Homeschooling in most cases is a parent teaching their child or children. In some families, both parents are involved in homeschooling. There may be other adults involved in the child’s education in some way such as a swimming instructor or piano teacher or sports coach.
Speaking as a homeschooling mom, it can be hard to admit when my kids need something that I cannot provide them. But that has been the case in the past at times and I am certain that over the years, it will continue to be an issue that pops up.
I am not strong in math and struggle to even have the confidence to teach our kids beyond the lower grade levels. When our older boys got to junior high, we enrolled them in math summer school which improved their abilities and their confidence and took a burden off me. I felt much better knowing that they were grasping the concepts and had a solid foundation in math to build on.
A few of our kids have really struggled in learning to read. Two in particular were not making any headway no matter what methods I tried. Yes, there were special needs and considerations for both of them, but even keeping that in mind, I began to feel like I was failing them. If there weren’t the special considerations, I would have been fine with allowing them to come to reading at their own pace, but I knew that would not be possible for these two without some heavy-duty help.
Last spring in baseball, Snuggle Puppy could not read his own name off the roster in front of his team. He was embarrassed but I’m sure no more than me. My husband gently (and then not so gently) suggested that we look into tutoring for the two kids and at first, I was resistant. At one point, I flat out refused.

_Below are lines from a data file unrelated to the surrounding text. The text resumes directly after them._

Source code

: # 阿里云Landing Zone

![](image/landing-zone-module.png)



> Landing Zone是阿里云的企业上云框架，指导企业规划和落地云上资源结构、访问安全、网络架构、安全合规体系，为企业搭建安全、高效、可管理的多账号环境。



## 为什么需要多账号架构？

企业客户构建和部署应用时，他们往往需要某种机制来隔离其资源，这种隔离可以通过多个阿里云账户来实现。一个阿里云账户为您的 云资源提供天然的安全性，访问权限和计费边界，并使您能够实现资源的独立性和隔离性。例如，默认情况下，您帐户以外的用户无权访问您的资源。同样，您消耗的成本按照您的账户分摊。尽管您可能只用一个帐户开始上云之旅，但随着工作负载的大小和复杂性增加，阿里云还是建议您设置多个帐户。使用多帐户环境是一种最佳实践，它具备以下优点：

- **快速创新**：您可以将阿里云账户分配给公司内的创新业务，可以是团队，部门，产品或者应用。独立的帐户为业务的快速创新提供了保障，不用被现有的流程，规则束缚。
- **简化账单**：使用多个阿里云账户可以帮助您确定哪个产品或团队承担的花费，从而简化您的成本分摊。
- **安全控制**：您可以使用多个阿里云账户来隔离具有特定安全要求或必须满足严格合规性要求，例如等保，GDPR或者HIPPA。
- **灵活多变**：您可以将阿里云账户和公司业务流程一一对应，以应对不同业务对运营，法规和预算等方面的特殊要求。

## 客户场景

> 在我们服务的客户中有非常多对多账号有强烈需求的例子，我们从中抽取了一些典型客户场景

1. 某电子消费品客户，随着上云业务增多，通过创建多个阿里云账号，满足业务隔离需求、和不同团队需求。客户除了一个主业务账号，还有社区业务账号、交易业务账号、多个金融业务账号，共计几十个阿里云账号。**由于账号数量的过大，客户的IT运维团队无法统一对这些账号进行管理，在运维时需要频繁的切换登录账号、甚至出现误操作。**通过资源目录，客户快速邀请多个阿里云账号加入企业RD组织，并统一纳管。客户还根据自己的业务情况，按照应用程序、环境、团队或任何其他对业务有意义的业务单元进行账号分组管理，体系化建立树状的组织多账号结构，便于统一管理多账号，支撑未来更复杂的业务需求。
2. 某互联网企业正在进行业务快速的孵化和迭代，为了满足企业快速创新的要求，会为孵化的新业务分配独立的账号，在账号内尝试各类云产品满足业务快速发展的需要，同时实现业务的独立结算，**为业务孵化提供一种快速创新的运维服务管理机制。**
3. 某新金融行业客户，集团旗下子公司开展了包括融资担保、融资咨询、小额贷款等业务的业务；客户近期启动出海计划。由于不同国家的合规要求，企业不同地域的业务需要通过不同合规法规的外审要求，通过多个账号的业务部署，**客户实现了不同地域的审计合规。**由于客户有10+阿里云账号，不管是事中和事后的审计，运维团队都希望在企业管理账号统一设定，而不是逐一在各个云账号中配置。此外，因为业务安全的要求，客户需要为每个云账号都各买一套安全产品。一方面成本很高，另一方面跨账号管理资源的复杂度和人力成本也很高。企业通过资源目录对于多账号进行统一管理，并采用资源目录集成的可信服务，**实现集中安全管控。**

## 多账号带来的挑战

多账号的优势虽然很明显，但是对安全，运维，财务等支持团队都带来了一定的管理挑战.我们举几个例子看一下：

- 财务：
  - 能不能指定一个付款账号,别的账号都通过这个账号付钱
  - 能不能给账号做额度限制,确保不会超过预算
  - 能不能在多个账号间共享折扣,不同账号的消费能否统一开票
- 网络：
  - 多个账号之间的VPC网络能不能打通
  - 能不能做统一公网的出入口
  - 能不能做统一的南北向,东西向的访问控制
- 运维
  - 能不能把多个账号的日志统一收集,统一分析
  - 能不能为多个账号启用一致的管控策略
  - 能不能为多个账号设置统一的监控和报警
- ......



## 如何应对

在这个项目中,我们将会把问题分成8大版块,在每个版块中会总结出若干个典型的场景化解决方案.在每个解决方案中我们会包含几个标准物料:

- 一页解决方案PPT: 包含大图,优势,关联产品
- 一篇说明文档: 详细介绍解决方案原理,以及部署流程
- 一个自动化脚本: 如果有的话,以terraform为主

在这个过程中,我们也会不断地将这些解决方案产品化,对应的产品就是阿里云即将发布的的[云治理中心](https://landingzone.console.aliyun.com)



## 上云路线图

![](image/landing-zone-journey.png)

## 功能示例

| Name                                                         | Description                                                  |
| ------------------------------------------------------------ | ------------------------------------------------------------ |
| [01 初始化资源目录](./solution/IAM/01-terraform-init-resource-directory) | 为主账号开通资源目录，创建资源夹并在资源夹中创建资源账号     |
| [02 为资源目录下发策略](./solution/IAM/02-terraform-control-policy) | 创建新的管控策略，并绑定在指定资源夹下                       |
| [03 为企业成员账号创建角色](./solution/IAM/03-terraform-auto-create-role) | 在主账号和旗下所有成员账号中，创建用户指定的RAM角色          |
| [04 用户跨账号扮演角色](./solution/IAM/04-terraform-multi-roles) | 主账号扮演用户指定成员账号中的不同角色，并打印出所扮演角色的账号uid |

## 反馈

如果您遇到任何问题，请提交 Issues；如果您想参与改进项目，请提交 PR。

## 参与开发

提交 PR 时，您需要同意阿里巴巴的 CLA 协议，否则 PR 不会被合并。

As the homeschool mom, it seemed that accessing outside help would be admitting that I had failed. I had tried so hard and I had failed. I was ashamed to admit that I could not do this thing that should be fairly simple…teaching my child to read. I had taught my older boys to read. Maybe if I just tried harder or longer or smarter. Maybe if I found a new curriculum that I hadn’t yet tried. Maybe if I prayed harder…
I can look back now and admit how hard it was for me to come to a place where I acknowledged that I could not do it on my own. It hurt.
I had to do what was best for my kids though. It turned out that what was best for them was to bring in some professionals who specialize in reading. Both kids began their tutoring in the summer and they “graduated” this week. The difference the program made was remarkable and now they are both at a level that I can build on at home. Miss Optimism is reading, really reading and Snuggle Puppy is at the beginning stages of reading. I am proud of both of them and so glad that I got out of their way so that they could succeed. My pride had been holding them back.
If you are at a place where you have tried different methods of teaching with a particular child and nothing seems to be helping, do not feel like a failure. You may need to prayerfully consider accessing outside help. This help may come in the form of a tutor, a grandparent or neighbour who has a particular expertise, or even enrolling them in a supplemental class.
There is nothing shameful about being able to admit when someone or something else might be a better fit for teaching your child something. There is however, something shameful about allowing ourselves to be so concerned about our failings as a homeschooler or as a parent that we cause our children to fail. I’m glad that I was finally able to allow my kids access to what they needed.
For me it was hard to give up control & let someone else help. But hubby’s are good to remind us of what is best for our kids. Mine has done the same thing over the years.
“I got out of their way”
Oh yes, isn’t that the truth! Pride gets in my way oh too often!